ANNAPOLIS — The owner of a Frederick County farm joined activists and lawmakers from both sides of the aisle on Tuesday to call for the end of civil asset forfeiture in Maryland.
Under civil forfeiture, police can seize and then keep or sell property, including cash and real estate, that may be associated with a crime, even though the owner may not ever be arrested, convicted or directly involved.
Randy Sowers, owner of South Mountain Creamery, said he supported the end of the practice after his farm was unwittingly caught up in a federal civil forfeiture case in 2012.
“It takes a lot to scare me, but I was scared,” Sowers said. “They want you to think the worst, so you’ll just give them the money and move on.”
Since the forfeiture complaint was filed against his business in 2012, Sowers said he has felt a calling to stand up for others who were put in a similar position.

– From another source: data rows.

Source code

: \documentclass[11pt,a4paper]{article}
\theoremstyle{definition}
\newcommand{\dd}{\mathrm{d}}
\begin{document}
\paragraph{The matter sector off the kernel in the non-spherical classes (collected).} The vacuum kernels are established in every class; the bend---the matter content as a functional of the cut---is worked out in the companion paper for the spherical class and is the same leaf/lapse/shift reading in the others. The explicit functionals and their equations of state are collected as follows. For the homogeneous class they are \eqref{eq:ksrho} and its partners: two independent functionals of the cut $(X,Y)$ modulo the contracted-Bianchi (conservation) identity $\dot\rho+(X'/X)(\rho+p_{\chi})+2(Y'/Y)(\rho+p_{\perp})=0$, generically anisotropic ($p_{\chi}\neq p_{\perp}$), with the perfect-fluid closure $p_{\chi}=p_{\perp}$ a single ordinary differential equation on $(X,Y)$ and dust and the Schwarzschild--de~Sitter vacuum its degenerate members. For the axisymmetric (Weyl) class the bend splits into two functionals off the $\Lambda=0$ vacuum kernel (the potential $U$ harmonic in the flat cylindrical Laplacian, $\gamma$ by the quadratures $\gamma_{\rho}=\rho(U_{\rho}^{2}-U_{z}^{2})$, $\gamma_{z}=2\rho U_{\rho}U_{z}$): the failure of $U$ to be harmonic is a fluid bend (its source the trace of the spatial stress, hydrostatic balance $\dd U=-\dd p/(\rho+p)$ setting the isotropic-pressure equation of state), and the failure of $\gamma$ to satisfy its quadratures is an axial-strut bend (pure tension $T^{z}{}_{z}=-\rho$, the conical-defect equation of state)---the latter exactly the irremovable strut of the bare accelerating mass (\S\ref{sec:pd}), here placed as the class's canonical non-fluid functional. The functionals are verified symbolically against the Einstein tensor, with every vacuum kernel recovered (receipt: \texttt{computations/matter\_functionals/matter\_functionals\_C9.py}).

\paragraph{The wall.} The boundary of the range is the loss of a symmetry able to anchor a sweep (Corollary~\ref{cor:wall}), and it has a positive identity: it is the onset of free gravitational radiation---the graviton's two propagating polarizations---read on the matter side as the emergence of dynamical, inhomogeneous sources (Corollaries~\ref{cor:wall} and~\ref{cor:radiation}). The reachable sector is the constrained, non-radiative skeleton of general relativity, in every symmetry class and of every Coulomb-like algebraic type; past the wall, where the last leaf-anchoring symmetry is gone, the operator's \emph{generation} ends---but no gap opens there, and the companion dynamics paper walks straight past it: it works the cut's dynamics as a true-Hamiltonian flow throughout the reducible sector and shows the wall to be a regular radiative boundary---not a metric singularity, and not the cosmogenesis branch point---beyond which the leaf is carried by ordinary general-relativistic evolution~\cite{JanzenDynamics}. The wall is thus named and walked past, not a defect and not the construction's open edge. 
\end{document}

He agreed to forfeit $29,500 to the federal government through a settlement, which he accepted to avoid losing even more in a protracted legal fight, Sowers said.
A bill introduced last week by three state senators — Michael Hough, a Republican lawmaker from District 4 in Frederick; Jamie Raskin, D-Montgomery; and Robert Zirkin, D-Baltimore County — would end the practice of civil asset forfeiture in Maryland by requiring police to pursue criminal charges against a person before seizing their property.
“So many of us, myself included, didn’t really understand how this process worked, but the more I looked into it, the more I was deeply troubled,” Hough said at a news briefing Tuesday that was attended by more than a dozen advocates for reform.
Under current state law, police can seize property and initiate civil forfeiture proceedings in court, by alleging that property is associated with criminal activity. The cases, which are brought against property rather than a person, require the owner to come to court and prove the innocence of their belongings. In civil forfeiture, unlike in criminal asset forfeiture, people don’t have to be charged with or convicted of a crime before the government can take permanent ownership of their property.
“I believe that the state of the law today is blatantly unconstitutional,” said Raskin, a constitutional law professor at American University. “It says that the government — without arresting you, charging you or convicting you — can seize your private property and then require you to go out and hire a lawyer to go to court to sue and prove that your property is innocent.”
Others who advocated for the end of civil asset forfeiture on Tuesday included representatives from the American Civil Liberties Union, the NAACP, ALEC — a conservative group of lawmakers, a retired Maryland State Police major, and a Baltimore man who said his life is still in disarray after his income tax return and car were seized in a 2012 traffic stop.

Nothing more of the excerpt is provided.